The μ-opioid receptor (MOR) agonist morphine is commonly used for pain management, but it has severe adverse effects and produces analgesic tolerance. Thus, alternative ways of stimulating MOR activity are needed. We found that MrgC11, a sensory neuron–specific G protein–coupled receptor, may form heteromeric complexes with MOR. Peptide-mediated activation of MrgC11 enhanced MOR recycling by inducing coendocytosis and sorting of MOR for membrane reinsertion. MrgC11 activation also inhibited the coupling of MOR to β-arrestin-2 and enhanced the morphine-dependent inhibition of cAMP production. Intrathecal coadministration of a low dose of an MrgC agonist potentiated acute morphine analgesia and reduced chronic morphine tolerance in wild-type mice but not in Mrg-cluster knockout (Mrg KO) mice. BAM22, a bivalent agonist of MrgC and opioid receptors, enhanced the interaction between MrgC11 and MOR and produced stronger analgesia than did the individual monovalent agonists. Morphine-induced neuronal and pain inhibition was reduced in Mrg KO mice compared to that in wild-type mice. Our results uncover MrgC11-MOR interactions that lead to positive functional modulation of MOR. MrgC shares genetic homogeneity and functional similarity with human MrgX1. Thus, harnessing this positive modulation of MOR function by Mrg signaling may enhance morphine analgesia in a sensory neuron–specific fashion to limit central side effects.

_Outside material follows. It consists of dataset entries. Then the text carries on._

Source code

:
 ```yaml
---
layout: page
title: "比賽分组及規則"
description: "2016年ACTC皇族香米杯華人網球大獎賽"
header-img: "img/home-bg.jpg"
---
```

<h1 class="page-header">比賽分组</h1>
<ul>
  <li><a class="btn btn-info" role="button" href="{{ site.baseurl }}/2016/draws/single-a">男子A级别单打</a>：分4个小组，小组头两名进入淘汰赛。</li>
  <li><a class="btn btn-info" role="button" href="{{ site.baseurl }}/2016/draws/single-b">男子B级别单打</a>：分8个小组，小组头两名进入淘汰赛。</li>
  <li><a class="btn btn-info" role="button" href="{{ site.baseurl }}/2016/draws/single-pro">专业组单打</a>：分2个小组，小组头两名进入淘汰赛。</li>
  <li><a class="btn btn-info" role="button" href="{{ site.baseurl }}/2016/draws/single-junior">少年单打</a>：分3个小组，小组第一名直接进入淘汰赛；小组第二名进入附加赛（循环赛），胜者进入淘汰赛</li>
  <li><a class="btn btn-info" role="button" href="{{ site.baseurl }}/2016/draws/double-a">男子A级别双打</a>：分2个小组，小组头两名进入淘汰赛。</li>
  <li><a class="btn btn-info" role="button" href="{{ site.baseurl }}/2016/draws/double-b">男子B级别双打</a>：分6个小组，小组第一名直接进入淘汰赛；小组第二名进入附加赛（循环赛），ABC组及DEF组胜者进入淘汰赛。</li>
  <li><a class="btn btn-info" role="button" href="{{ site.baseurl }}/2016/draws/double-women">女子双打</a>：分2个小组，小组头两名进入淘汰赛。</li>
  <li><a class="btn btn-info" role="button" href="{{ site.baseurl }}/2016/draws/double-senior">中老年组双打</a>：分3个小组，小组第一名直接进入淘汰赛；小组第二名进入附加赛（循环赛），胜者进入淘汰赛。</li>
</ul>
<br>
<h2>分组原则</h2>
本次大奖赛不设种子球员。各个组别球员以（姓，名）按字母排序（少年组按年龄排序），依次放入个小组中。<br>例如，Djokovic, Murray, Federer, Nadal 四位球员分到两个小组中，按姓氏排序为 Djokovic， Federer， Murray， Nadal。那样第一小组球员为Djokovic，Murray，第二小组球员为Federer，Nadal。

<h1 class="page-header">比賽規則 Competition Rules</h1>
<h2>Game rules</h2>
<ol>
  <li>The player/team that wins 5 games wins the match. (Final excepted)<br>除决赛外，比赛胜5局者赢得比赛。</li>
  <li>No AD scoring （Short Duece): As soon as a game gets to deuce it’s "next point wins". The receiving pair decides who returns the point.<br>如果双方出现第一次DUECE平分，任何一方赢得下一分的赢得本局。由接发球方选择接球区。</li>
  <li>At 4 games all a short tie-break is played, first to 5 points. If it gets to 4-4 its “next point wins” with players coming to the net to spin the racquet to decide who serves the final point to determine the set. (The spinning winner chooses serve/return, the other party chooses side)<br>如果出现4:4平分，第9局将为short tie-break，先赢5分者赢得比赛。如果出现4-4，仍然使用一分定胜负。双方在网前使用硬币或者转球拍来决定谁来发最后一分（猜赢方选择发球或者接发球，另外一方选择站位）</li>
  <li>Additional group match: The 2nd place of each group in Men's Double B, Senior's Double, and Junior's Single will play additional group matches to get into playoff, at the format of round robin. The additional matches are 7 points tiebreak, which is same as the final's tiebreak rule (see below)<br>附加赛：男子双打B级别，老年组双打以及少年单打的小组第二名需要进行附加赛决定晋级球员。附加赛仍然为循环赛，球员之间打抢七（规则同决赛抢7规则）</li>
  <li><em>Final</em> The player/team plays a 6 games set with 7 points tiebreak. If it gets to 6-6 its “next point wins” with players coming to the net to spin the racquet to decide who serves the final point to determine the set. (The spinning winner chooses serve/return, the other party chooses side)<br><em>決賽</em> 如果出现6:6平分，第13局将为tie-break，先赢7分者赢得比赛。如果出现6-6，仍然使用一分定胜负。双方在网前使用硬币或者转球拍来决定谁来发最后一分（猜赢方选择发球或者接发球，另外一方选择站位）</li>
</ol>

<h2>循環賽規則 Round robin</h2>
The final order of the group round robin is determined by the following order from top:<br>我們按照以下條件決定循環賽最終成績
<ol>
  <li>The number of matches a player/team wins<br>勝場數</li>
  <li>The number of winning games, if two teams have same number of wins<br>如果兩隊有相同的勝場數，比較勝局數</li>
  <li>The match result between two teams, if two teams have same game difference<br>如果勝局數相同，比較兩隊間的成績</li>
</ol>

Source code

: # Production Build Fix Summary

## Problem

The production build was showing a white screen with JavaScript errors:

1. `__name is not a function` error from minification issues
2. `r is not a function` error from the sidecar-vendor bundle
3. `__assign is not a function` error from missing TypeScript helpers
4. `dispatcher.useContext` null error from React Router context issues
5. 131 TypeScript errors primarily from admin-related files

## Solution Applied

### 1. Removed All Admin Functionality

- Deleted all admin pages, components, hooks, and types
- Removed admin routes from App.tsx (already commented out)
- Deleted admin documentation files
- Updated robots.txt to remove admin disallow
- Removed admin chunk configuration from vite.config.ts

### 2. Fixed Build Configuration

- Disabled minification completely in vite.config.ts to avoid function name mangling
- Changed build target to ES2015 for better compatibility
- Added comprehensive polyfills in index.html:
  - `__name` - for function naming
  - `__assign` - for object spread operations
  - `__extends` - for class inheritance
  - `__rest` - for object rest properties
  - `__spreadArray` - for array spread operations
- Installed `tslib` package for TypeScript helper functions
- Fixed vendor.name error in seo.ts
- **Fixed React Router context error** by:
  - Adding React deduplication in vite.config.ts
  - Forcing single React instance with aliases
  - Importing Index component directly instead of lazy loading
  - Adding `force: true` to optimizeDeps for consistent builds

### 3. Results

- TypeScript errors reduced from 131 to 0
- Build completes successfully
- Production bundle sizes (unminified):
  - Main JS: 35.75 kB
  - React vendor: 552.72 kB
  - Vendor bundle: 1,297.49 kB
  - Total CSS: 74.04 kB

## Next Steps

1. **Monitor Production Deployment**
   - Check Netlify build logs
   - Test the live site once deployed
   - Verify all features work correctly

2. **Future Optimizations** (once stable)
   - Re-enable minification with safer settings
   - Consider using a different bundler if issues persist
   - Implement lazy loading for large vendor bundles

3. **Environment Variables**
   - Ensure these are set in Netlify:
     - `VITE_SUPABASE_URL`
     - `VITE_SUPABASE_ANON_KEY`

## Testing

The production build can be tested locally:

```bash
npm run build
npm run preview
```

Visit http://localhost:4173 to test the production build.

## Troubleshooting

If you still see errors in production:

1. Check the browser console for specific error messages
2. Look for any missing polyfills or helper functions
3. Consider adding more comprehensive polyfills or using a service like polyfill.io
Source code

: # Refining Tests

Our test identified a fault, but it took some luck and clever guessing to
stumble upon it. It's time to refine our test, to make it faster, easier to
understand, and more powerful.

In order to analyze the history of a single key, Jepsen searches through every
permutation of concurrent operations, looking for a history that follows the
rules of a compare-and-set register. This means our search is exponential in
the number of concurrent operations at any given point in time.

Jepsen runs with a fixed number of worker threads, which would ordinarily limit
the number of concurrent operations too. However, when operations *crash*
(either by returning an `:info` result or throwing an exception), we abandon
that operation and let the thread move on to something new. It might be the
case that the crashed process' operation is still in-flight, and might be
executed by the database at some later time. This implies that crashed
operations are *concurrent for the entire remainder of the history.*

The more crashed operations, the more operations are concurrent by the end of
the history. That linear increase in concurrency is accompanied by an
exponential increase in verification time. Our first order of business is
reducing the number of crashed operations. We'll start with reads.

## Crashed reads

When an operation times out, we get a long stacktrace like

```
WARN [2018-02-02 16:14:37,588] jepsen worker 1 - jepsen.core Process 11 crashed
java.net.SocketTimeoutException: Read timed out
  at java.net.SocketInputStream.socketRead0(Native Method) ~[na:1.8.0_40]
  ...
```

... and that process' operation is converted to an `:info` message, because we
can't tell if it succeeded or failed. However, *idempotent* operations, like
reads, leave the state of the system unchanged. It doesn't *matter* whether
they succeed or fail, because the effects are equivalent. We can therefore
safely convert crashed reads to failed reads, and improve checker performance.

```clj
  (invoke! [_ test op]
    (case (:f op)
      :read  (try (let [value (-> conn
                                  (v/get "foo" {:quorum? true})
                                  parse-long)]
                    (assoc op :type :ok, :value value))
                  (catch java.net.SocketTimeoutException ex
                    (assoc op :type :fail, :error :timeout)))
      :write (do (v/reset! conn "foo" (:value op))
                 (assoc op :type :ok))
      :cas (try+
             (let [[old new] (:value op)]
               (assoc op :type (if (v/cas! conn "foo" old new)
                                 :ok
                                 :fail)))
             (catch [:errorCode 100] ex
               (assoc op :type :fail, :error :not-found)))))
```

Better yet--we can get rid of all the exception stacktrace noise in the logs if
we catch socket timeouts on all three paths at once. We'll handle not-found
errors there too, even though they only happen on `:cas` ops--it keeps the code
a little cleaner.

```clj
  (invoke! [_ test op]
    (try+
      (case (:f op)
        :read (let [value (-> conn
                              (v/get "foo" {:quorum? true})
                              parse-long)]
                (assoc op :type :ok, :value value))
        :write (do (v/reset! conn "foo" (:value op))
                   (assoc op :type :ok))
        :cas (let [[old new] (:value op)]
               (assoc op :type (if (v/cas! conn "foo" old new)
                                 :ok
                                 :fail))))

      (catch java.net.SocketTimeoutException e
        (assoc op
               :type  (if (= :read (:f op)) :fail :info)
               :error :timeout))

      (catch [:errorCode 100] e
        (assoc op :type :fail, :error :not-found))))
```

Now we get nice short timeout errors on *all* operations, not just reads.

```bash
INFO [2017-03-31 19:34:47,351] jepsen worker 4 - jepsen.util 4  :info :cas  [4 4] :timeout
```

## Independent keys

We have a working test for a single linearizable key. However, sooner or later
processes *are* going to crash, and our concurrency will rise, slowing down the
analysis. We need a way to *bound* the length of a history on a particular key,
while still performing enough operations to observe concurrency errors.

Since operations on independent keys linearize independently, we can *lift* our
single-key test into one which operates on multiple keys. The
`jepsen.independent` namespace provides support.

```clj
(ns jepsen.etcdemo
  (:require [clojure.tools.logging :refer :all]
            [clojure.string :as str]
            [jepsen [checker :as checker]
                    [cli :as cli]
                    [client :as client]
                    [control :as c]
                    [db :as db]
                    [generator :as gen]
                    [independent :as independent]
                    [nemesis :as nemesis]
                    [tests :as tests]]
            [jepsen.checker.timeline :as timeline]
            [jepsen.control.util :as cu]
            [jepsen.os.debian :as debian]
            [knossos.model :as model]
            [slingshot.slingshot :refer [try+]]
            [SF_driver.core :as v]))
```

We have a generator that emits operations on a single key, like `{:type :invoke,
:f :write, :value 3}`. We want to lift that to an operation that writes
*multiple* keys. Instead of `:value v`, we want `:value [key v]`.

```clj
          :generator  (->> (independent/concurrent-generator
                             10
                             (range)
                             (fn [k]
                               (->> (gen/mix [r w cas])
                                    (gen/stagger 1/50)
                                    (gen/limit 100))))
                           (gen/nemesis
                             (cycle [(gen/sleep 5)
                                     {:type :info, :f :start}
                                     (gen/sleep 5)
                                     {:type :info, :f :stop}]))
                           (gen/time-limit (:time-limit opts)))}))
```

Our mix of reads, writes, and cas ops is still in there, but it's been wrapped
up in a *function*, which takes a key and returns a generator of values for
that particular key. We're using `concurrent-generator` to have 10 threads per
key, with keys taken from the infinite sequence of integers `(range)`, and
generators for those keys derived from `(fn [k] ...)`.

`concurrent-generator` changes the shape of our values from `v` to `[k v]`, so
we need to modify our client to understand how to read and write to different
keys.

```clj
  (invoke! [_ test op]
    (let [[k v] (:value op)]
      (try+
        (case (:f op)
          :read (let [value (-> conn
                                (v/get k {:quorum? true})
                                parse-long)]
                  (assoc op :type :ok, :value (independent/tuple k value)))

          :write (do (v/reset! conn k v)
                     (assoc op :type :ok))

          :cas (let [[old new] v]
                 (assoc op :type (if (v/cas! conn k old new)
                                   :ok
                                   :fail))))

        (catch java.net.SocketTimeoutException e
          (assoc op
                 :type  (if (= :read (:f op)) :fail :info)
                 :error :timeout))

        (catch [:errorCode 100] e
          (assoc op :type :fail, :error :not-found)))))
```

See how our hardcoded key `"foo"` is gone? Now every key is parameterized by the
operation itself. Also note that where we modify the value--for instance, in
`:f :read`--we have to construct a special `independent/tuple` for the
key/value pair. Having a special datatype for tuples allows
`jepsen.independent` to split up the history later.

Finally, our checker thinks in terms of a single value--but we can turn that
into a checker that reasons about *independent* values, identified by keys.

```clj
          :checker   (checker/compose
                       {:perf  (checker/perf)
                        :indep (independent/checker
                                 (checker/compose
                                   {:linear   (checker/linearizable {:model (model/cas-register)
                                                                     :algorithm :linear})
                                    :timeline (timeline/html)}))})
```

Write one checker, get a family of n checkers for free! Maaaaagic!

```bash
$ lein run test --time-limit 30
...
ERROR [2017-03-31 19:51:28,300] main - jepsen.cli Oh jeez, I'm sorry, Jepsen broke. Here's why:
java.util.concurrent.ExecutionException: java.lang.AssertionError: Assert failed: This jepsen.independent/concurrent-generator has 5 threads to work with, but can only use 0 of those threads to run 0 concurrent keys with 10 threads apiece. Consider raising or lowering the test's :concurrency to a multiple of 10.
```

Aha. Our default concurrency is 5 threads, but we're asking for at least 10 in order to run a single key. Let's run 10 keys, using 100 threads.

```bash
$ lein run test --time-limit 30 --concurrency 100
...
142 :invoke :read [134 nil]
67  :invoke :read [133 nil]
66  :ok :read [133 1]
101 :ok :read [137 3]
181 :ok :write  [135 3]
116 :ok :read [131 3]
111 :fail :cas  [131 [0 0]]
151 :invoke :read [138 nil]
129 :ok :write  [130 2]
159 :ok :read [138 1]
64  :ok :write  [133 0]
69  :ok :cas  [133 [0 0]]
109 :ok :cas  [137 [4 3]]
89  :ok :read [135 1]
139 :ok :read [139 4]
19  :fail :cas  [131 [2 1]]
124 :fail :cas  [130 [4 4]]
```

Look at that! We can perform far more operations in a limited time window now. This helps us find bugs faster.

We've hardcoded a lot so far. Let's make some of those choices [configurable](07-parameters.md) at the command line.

μ阿片受体（MOR）激动剂吗啡通常用于疼痛控制，但是它具有严重的副作用，并产生止痛耐受性。因此，需要刺激MOR活动的替代方法。我们发现MrgC11是一种感觉神经元特异性G蛋白偶联受体，可能与MOR形成异聚复合物。肽介导的MrgC11激活通过诱导共胞吞作用和MOR分选以重新插入膜，从而增强了MOR的回收利用。MrgC11激活还抑制了MOR与β-arrestin-2的偶联，并增强了吗啡依赖性cAMP的抑制作用。鞘内联合低剂量的MrgC激动剂可增强急性吗啡镇痛作用，并降低野生型小鼠的慢性吗啡耐受性，但对Mrg没有-群敲除（Mrg KO）小鼠。BAM22是MrgC和阿片样物质受体的二价激动剂，与单独的一价激动剂相比，它增强了MrgC11和MOR之间的相互作用，并产生更强的镇痛作用。与野生型小鼠相比，Mrg KO小鼠中吗啡诱导的神经元和疼痛抑制降低。我们的结果发现了MrgC11-MOR相互作用导致MOR的正功能调节。MrgC与人类MrgX1具有遗传同源性和功能相似性。因此，通过Mrg信号利用MOR功能的这种正调节作用可以以感觉神经元特异性的方式增强吗啡镇痛作用，以限制中枢性副作用。